▲ Elenco de Soudain en la edición 79 del Festival de Cannes.Foto Afp
A
l igual que el iraní Asghar Farhadi, el japonés Ryusuke Hamaguchi ha hecho una película de producción mayoritariamente francesa. Pero, a diferencia de aquél, Soudain ( De repente) no hace concesión alguna al mercado occidental y es, en esencia, una realización japonesa que, con una duración superior a las tres horas, difícilmente tendrá una salida comercial.
En este caso, Hamaguchi ha narrado una historia lineal. En París, en una casa para ancianos llamada El jardín de la humanidad, la nueva directora Marie-Lou (Virginie Efira) pone nuevas reglas al equipo de enfermeros y coordinadores para que la atención a los pacientes se esmere más en un trato personal. No todos aceptan las nuevas reglas y las renuncias no se hacen esperar.

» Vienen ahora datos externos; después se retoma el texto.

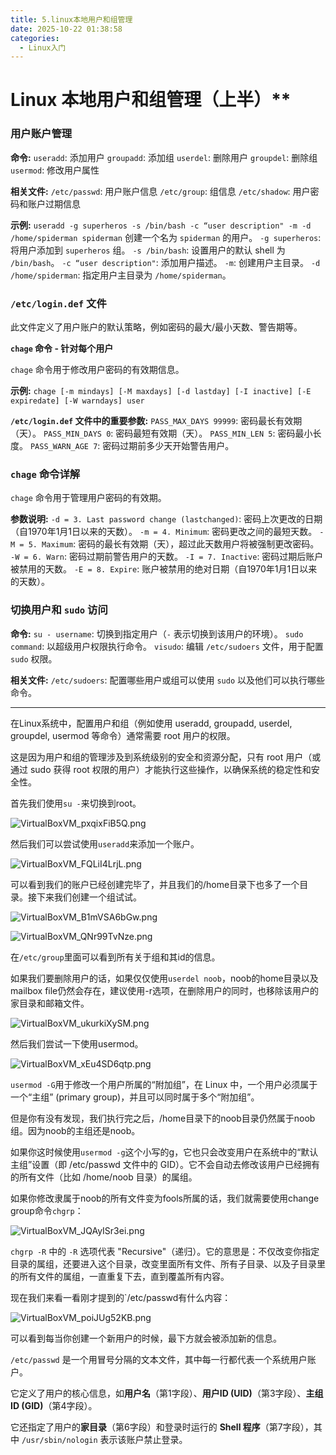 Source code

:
 ```yaml
---
title: 5.linux本地用户和组管理
date: 2025-10-22 01:38:58
categories:
  - Linux入门
---
```


# Linux 本地用户和组管理（上半）**

### **用户账户管理**

**命令:**
    `useradd`: 添加用户
    `groupadd`: 添加组
    `userdel`: 删除用户
    `groupdel`: 删除组
    `usermod`: 修改用户属性

**相关文件:**
    `/etc/passwd`: 用户账户信息
    `/etc/group`: 组信息
    `/etc/shadow`: 用户密码和账户过期信息

**示例:**
    `useradd -g superheros -s /bin/bash -c “user description" -m -d /home/spiderman spiderman`
        创建一个名为 `spiderman` 的用户。
        `-g superheros`: 将用户添加到 `superheros` 组。
        `-s /bin/bash`: 设置用户的默认 shell 为 `/bin/bash`。
        `-c “user description"`: 添加用户描述。
        `-m`: 创建用户主目录。
        `-d /home/spiderman`: 指定用户主目录为 `/home/spiderman`。

### **`/etc/login.def` 文件**

此文件定义了用户账户的默认策略，例如密码的最大/最小天数、警告期等。

**`chage` 命令 - 针对每个用户**

`chage` 命令用于修改用户密码的有效期信息。

**示例:**
`chage [-m mindays] [-M maxdays] [-d lastday] [-I inactive] [-E expiredate] [-W warndays] user`

**`/etc/login.def` 文件中的重要参数:**
    `PASS_MAX_DAYS 99999`: 密码最长有效期（天）。
    `PASS_MIN_DAYS 0`: 密码最短有效期（天）。
    `PASS_MIN_LEN 5`: 密码最小长度。
    `PASS_WARN_AGE 7`: 密码过期前多少天开始警告用户。

### **`chage` 命令详解**

`chage` 命令用于管理用户密码的有效期。

**参数说明:**
    `-d = 3. Last password change (lastchanged)`: 密码上次更改的日期（自1970年1月1日以来的天数）。
    `-m = 4. Minimum`: 密码更改之间的最短天数。
    `-M = 5. Maximum`: 密码的最长有效期（天），超过此天数用户将被强制更改密码。
    `-W = 6. Warn`: 密码过期前警告用户的天数。
    `-I = 7. Inactive`: 密码过期后账户被禁用的天数。
    `-E = 8. Expire`: 账户被禁用的绝对日期（自1970年1月1日以来的天数）。

### **切换用户和 `sudo` 访问**

**命令:**
    `su - username`: 切换到指定用户（`-` 表示切换到该用户的环境）。
    `sudo command`: 以超级用户权限执行命令。
    `visudo`: 编辑 `/etc/sudoers` 文件，用于配置 `sudo` 权限。

**相关文件:**
    `/etc/sudoers`: 配置哪些用户或组可以使用 `sudo` 以及他们可以执行哪些命令。

---

在Linux系统中，配置用户和组（例如使用 useradd, groupadd, userdel, groupdel, usermod 等命令）通常需要 root 用户的权限。

这是因为用户和组的管理涉及到系统级别的安全和资源分配，只有 root 用户（或通过 sudo 获得 root 权限的用户）才能执行这些操作，以确保系统的稳定性和安全性。

首先我们使用`su -`来切换到root。

![VirtualBoxVM_pxqixFiB5Q.png](https://pub-85d4dcece16844bf8290aa4b33608ccd.r2.dev/ShareX/2025/10/VirtualBoxVM_pxqixFiB5Q.png)

然后我们可以尝试使用`useradd`来添加一个账户。

![VirtualBoxVM_FQLiI4LrjL.png](https://pub-85d4dcece16844bf8290aa4b33608ccd.r2.dev/ShareX/2025/10/VirtualBoxVM_FQLiI4LrjL.png)

可以看到我们的账户已经创建完毕了，并且我们的/home目录下也多了一个目录。接下来我们创建一个组试试。

![VirtualBoxVM_B1mVSA6bGw.png](https://pub-85d4dcece16844bf8290aa4b33608ccd.r2.dev/ShareX/2025/10/VirtualBoxVM_B1mVSA6bGw.png)

![VirtualBoxVM_QNr99TvNze.png](https://pub-85d4dcece16844bf8290aa4b33608ccd.r2.dev/ShareX/2025/10/VirtualBoxVM_QNr99TvNze.png)

在`/etc/group`里面可以看到所有关于组和其id的信息。

如果我们要删除用户的话，如果仅仅使用`userdel noob`，noob的home目录以及mailbox file仍然会存在，建议使用-r选项，在删除用户的同时，也移除该用户的家目录和邮箱文件。

![VirtualBoxVM_ukurkiXySM.png](https://pub-85d4dcece16844bf8290aa4b33608ccd.r2.dev/ShareX/2025/10/VirtualBoxVM_ukurkiXySM.png)

然后我们尝试一下使用usermod。

![VirtualBoxVM_xEu4SD6qtp.png](https://pub-85d4dcece16844bf8290aa4b33608ccd.r2.dev/ShareX/2025/10/VirtualBoxVM_xEu4SD6qtp.png)

`usermod -G`用于修改一个用户所属的“附加组”，在 Linux 中，一个用户必须属于一个“主组” (primary group)，并且可以同时属于多个“附加组”。

但是你有没有发现，我们执行完之后，/home目录下的noob目录仍然属于noob组。因为noob的主组还是noob。

如果你这时候使用`usermod -g`这个小写的g，它也只会改变用户在系统中的“默认主组”设置（即 /etc/passwd 文件中的 GID）。它不会自动去修改该用户已经拥有的所有文件（比如 /home/noob 目录）的属组。

如果你修改隶属于noob的所有文件变为fools所属的话，我们就需要使用change group命令`chgrp`：

![VirtualBoxVM_JQAyISr3ei.png](https://pub-85d4dcece16844bf8290aa4b33608ccd.r2.dev/ShareX/2025/10/VirtualBoxVM_JQAyISr3ei.png)

`chgrp -R` 中的 `-R` 选项代表 "Recursive"（递归）。它的意思是：不仅改变你指定目录的属组，还要进入这个目录，改变里面所有文件、所有子目录、以及子目录里的所有文件的属组，一直重复下去，直到覆盖所有内容。

现在我们来看一看刚才提到的`/etc/passwd有什么内容：

![VirtualBoxVM_poiJUg52KB.png](https://pub-85d4dcece16844bf8290aa4b33608ccd.r2.dev/ShareX/2025/10/VirtualBoxVM_poiJUg52KB.png)

可以看到每当你创建一个新用户的时候，最下方就会被添加新的信息。

`/etc/passwd` 是一个用冒号分隔的文本文件，其中每一行都代表一个系统用户账户。

它定义了用户的核心信息，如**用户名**（第1字段）、**用户ID (UID)**（第3字段）、**主组ID (GID)**（第4字段）。

它还指定了用户的**家目录**（第6字段）和登录时运行的 **Shell 程序**（第7字段），其中 `/usr/sbin/nologin` 表示该账户禁止登录。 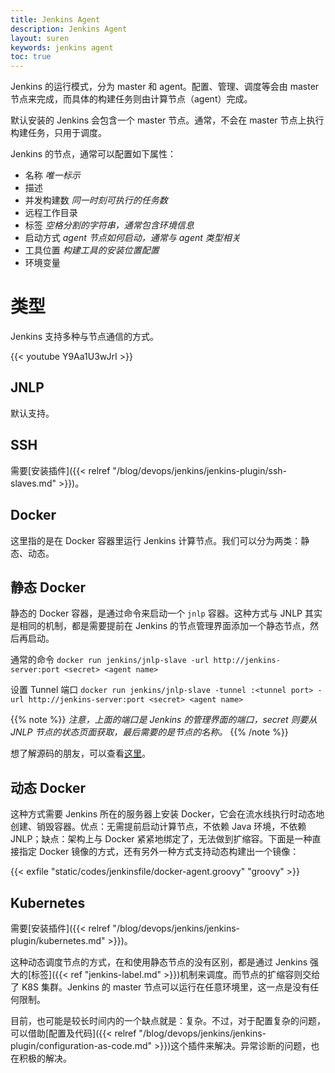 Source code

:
 ```yaml
---
title: Jenkins Agent
description: Jenkins Agent
layout: suren
keywords: jenkins agent
toc: true
---
```


Jenkins 的运行模式，分为 master 和 agent。配置、管理、调度等会由 master 节点来完成，而具体的构建任务则由计算节点（agent）完成。

默认安装的 Jenkins 会包含一个 master 节点。通常，不会在 master 节点上执行构建任务，只用于调度。

Jenkins 的节点，通常可以配置如下属性：

* 名称 *唯一标示*
* 描述
* 并发构建数 *同一时刻可执行的任务数*
* 远程工作目录
* 标签 *空格分割的字符串，通常包含环境信息*
* 启动方式 *agent 节点如何启动，通常与 agent 类型相关*
* 工具位置 *构建工具的安装位置配置*
* 环境变量

# 类型

Jenkins 支持多种与节点通信的方式。

{{< youtube Y9Aa1U3wJrI >}}

## JNLP

默认支持。

## SSH

需要[安装插件]({{< relref "/blog/devops/jenkins/jenkins-plugin/ssh-slaves.md" >}})。

## Docker

这里指的是在 Docker 容器里运行 Jenkins 计算节点。我们可以分为两类：静态、动态。

## 静态 Docker

静态的 Docker 容器，是通过命令来启动一个 `jnlp` 容器。这种方式与 JNLP 其实是相同的机制，都是需要提前在 Jenkins 的节点管理界面添加一个静态节点，然后再启动。

通常的命令 `docker run jenkins/jnlp-slave -url http://jenkins-server:port <secret> <agent name>`

设置 Tunnel 端口 `docker run jenkins/jnlp-slave -tunnel :<tunnel port> -url http://jenkins-server:port <secret> <agent name>`

{{% note %}}
*注意，上面的端口是 Jenkins 的管理界面的端口，secret 则要从 JNLP 节点的状态页面获取，最后需要的是节点的名称。*
{{% /note %}}

想了解源码的朋友，可以查看[这里](https://github.com/jenkinsci/docker-jnlp-slave)。

## 动态 Docker

这种方式需要 Jenkins 所在的服务器上安装 Docker，它会在流水线执行时动态地创建、销毁容器。优点：无需提前启动计算节点，不依赖 Java 环境，不依赖 JNLP；缺点：架构上与 Docker 紧紧地绑定了，无法做到扩缩容。下面是一种直接指定 Docker 镜像的方式，还有另外一种方式支持动态构建出一个镜像：

{{< exfile "static/codes/jenkinsfile/docker-agent.groovy" "groovy" >}}

## Kubernetes

需要[安装插件]({{< relref "/blog/devops/jenkins/jenkins-plugin/kubernetes.md" >}})。

这种动态调度节点的方式，在和使用静态节点的没有区别，都是通过 Jenkins 强大的[标签]({{< ref "jenkins-label.md" >}})机制来调度。而节点的扩缩容则交给了 K8S 集群。Jenkins 的 master 节点可以运行在任意环境里，这一点是没有任何限制。

目前，也可能是较长时间内的一个缺点就是：复杂。不过，对于配置复杂的问题，可以借助[配置及代码]({{< relref "/blog/devops/jenkins/jenkins-plugin/configuration-as-code.md" >}})这个插件来解决。异常诊断的问题，也在积极的解决。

La mujer asiste a una puesta en escena de una obra llamada De cerca nadie es normal, interpretada por un solo actor bajo la dirección de la japonesa Mari Morisaki ( Tao Okamoto). Marie-Lou se queda a conversar con la joven directora y dicho encuentro tendrá repercusiones profundas. Aunque Mari está desahuciada por un cáncer terminal, ella está dispuesta a seguir trabajando mientras pueda. Ninguna quiere separarse de la otra. La relación no tiene nada de sexual, sino es de un afecto platónico y una identificación mutua.
La película es desigual porque hay momentos que pecan de didactismo. Mari incluso llega a colocarse frente a un pizarrón para explicarnos los procesos del capitalismo con todo y gráficas. Sin embargo, hay un humanismo innegable en la intención de Hamaguchi y su visión de los ancianos del asilo y su tratamiento bajo el nuevo orden es hasta emotiva.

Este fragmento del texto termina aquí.